Die antike griechische Münze könnte das Auslöschen von Jupiter durch den Mond markieren

Eine ungewöhnliche griechische Münze – geprägt um 120 v. Chr. – könnte an an . gedacht habenBedeckungvon Jupiter durch den Mond, so ein Klassikprofessor der University of Windsor in Kanada. Eine Bedeckung ist ein Ereignis, wenn der Mond auf seiner Umlaufbahn um die Erde zufällig an einem Stern oder Planeten vorbeifährt und diesen vorübergehend aus der Sicht versperrt – in diesem Fall dem Planeten Jupiter.

Robert Weir ist Professor für Klassik mit einem Interesse an Astronomie und antiken Münzen. Er interessierte sich für die links abgebildete Münze, die einen alten König, Antiochos VIII., Herrscher des Seleukidenreiches im heutigen Südosten der Türkei, darstellt. Es war Antiochos VIII., der diese Münze geprägt hat. Auf der Rückseite, die hier im Bild zu sehen ist, ist der griechische Götterkönig Zeus dargestellt, der in der linken Hand ein Zepter hält. Über dem Kopf des Gottes befindet sich ein Bild einer Mondsichel, und sein rechter Arm ist ausgestreckt mit einer sternförmigen Figur (möglicherweise Jupiter), die direkt über seiner Handfläche schwebt.
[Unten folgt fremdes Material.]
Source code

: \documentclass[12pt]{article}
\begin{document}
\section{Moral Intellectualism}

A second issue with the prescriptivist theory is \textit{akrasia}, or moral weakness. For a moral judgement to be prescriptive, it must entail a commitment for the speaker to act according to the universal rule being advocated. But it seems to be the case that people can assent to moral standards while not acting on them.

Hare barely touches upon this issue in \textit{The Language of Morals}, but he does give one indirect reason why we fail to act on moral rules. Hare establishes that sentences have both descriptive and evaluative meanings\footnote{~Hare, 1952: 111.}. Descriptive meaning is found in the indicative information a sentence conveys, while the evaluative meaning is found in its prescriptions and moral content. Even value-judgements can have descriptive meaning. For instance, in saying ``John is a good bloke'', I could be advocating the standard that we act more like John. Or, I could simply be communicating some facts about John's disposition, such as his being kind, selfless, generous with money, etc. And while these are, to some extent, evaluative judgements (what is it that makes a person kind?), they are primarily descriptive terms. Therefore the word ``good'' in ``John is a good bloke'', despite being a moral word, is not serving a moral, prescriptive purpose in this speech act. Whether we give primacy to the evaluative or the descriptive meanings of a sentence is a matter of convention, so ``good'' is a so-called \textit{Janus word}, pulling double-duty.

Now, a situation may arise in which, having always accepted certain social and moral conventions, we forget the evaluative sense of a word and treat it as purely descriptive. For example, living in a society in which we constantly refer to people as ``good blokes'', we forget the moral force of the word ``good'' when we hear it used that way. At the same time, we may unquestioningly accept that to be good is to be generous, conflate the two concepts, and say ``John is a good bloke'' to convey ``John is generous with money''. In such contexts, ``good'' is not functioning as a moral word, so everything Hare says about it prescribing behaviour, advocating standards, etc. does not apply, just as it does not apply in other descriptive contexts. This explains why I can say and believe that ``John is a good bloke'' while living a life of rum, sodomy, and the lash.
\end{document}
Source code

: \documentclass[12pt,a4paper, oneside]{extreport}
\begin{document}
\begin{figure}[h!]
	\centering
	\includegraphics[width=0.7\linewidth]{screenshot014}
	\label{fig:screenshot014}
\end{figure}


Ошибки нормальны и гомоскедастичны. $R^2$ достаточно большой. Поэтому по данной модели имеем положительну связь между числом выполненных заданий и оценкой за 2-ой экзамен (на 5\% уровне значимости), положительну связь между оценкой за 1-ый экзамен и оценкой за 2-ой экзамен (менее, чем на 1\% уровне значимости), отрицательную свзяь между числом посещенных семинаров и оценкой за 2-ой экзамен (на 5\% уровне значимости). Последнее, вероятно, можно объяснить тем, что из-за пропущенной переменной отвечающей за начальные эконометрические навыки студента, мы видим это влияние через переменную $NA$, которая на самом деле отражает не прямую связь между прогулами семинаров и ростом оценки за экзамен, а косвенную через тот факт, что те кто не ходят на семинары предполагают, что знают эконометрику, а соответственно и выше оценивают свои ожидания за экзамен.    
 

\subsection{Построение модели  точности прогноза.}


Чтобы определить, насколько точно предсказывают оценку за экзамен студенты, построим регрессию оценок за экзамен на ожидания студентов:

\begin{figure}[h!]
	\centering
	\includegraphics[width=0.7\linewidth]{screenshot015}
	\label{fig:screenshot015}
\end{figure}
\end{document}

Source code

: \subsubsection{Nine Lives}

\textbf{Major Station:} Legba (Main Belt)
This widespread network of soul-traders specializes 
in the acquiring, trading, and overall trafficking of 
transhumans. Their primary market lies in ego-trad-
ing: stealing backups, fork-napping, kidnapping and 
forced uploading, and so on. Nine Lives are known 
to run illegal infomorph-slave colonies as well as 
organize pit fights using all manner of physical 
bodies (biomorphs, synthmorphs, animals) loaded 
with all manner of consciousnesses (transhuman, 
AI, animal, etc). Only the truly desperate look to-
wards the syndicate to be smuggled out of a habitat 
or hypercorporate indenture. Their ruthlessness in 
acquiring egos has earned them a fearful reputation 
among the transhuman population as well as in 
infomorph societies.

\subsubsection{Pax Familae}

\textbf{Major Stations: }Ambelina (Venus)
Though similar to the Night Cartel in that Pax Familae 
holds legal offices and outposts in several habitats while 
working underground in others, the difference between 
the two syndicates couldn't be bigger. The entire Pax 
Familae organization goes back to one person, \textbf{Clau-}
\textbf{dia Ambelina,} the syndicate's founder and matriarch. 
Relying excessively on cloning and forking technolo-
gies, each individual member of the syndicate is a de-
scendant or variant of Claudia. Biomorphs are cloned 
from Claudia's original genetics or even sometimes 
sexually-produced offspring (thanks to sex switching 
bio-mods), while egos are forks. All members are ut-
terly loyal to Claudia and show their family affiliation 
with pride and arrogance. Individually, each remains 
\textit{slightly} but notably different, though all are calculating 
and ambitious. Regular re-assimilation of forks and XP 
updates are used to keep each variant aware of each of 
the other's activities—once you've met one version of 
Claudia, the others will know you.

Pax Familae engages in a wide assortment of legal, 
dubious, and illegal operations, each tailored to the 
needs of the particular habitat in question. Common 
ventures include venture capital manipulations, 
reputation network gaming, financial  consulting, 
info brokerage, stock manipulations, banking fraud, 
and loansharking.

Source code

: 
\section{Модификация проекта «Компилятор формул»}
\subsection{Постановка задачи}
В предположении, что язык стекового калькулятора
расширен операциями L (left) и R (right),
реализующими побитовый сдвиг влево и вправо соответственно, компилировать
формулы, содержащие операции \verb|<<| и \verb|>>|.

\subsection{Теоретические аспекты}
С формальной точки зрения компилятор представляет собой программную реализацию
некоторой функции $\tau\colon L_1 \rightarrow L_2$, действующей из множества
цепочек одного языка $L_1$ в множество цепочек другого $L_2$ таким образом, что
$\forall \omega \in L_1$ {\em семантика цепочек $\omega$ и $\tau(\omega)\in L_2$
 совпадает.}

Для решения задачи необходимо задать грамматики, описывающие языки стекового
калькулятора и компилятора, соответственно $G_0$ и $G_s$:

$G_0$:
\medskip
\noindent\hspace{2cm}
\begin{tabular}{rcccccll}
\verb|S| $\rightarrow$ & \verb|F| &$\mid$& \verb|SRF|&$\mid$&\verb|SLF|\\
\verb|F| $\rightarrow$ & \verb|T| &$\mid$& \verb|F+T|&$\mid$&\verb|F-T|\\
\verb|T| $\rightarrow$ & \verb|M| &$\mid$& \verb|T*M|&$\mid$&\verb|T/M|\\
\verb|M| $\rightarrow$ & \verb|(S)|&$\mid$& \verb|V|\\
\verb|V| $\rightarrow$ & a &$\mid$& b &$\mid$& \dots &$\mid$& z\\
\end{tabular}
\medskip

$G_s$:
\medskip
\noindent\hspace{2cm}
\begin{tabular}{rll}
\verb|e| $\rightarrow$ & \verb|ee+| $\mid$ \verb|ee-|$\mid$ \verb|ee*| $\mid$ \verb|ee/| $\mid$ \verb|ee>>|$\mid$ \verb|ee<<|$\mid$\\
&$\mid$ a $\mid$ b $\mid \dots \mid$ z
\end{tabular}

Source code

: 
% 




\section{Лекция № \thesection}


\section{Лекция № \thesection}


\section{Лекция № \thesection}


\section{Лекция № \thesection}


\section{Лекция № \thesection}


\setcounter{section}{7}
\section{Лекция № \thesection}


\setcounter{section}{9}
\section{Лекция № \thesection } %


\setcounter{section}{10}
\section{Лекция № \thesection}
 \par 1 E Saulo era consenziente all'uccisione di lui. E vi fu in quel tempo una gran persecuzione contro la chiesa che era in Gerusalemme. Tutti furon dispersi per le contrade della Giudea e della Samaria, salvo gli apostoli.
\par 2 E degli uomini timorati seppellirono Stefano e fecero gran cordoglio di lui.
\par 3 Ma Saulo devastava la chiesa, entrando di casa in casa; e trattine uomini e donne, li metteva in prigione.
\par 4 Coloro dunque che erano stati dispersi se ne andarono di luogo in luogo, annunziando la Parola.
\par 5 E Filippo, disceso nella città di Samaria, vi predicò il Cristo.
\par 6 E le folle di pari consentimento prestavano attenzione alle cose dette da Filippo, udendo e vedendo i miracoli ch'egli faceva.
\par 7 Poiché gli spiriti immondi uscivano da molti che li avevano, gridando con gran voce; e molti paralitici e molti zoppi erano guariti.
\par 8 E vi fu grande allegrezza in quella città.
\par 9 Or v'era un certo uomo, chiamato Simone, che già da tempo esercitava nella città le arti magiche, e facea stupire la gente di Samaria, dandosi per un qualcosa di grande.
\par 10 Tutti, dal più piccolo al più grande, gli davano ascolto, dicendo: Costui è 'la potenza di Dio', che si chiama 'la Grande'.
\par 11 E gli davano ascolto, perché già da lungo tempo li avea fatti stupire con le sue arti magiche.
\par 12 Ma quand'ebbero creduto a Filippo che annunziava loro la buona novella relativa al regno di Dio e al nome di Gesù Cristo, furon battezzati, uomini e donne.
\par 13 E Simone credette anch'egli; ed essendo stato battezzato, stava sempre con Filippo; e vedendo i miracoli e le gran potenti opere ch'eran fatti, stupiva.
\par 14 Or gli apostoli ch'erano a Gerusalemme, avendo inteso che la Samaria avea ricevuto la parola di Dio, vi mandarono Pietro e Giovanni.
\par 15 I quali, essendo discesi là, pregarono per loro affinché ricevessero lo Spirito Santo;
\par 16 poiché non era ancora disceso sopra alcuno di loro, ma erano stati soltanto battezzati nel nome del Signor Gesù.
Professor Wier war neugierig, warum Antiochos VIII. ein Geldstück mit einer so ungewöhnlichen Zeichnung prägen würde. Er sagteArchäologie Tagesnachrichten:

Ich habe einige Berechnungen angestellt, um zu sehen, was von Antiochia, der Hauptstadt des Seleukidenreiches, aus sichtbar war. Ich habe mir einige interessante Muster ausgedacht.

Er fand heraus, dass die Einwohner der Stadt am 17. Januar 121 v.

Jupiter ist nach Sonne, Mond und Venus das vierthellste Objekt an unserem Himmel. Den Mond vor dem Planeten vorbeiziehen zu sehen – ihn vorübergehend vom Himmel zu löschen – wäre um 120 v. Chr. ein faszinierendes und wahrscheinlich unerwartetes Ereignis gewesen.